Task goal: For the material below, output exactly the span from the line with "### Users Schema" to the line with "1. **Initialize Your Project**", including both, and nothing besides.

Source information:
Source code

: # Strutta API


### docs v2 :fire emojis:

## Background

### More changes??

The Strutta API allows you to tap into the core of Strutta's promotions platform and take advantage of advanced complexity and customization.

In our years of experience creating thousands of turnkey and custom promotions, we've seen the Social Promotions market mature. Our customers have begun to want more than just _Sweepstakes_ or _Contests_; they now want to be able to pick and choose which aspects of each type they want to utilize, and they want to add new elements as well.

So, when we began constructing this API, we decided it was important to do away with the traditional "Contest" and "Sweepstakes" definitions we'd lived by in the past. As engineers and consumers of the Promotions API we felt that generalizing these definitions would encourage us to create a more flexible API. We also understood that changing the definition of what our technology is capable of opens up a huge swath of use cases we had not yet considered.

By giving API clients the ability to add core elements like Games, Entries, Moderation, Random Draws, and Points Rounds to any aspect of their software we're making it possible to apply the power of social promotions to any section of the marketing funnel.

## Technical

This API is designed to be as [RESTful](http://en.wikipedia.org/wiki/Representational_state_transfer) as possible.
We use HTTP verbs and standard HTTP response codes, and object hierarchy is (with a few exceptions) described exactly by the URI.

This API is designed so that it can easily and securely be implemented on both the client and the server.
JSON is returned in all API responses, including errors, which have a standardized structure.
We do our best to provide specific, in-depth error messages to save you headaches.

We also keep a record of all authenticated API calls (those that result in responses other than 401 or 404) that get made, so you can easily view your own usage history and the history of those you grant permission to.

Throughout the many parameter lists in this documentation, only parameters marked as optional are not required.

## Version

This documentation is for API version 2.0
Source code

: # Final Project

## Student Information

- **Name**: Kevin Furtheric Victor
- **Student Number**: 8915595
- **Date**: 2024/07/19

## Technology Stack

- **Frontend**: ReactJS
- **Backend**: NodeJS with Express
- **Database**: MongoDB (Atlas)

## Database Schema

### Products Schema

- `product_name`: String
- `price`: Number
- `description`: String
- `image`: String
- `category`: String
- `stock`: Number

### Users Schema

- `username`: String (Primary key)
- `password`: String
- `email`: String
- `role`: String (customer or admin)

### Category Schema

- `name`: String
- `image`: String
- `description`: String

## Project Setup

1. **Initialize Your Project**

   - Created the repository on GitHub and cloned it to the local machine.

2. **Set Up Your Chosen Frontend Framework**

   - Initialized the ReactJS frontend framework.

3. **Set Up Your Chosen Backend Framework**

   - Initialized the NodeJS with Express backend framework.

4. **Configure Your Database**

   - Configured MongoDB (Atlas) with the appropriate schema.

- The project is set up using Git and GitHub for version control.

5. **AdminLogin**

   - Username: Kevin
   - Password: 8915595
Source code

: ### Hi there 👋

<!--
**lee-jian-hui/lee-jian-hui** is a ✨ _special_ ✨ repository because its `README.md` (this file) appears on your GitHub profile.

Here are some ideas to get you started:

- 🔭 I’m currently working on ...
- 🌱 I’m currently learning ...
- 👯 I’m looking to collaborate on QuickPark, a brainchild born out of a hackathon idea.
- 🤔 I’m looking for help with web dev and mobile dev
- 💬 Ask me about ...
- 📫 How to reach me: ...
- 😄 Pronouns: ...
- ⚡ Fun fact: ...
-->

Response:
### Users Schema

- `username`: String (Primary key)
- `password`: String
- `email`: String
- `role`: String (customer or admin)

### Category Schema

- `name`: String
- `image`: String
- `description`: String

## Project Setup

1. **Initialize Your Project**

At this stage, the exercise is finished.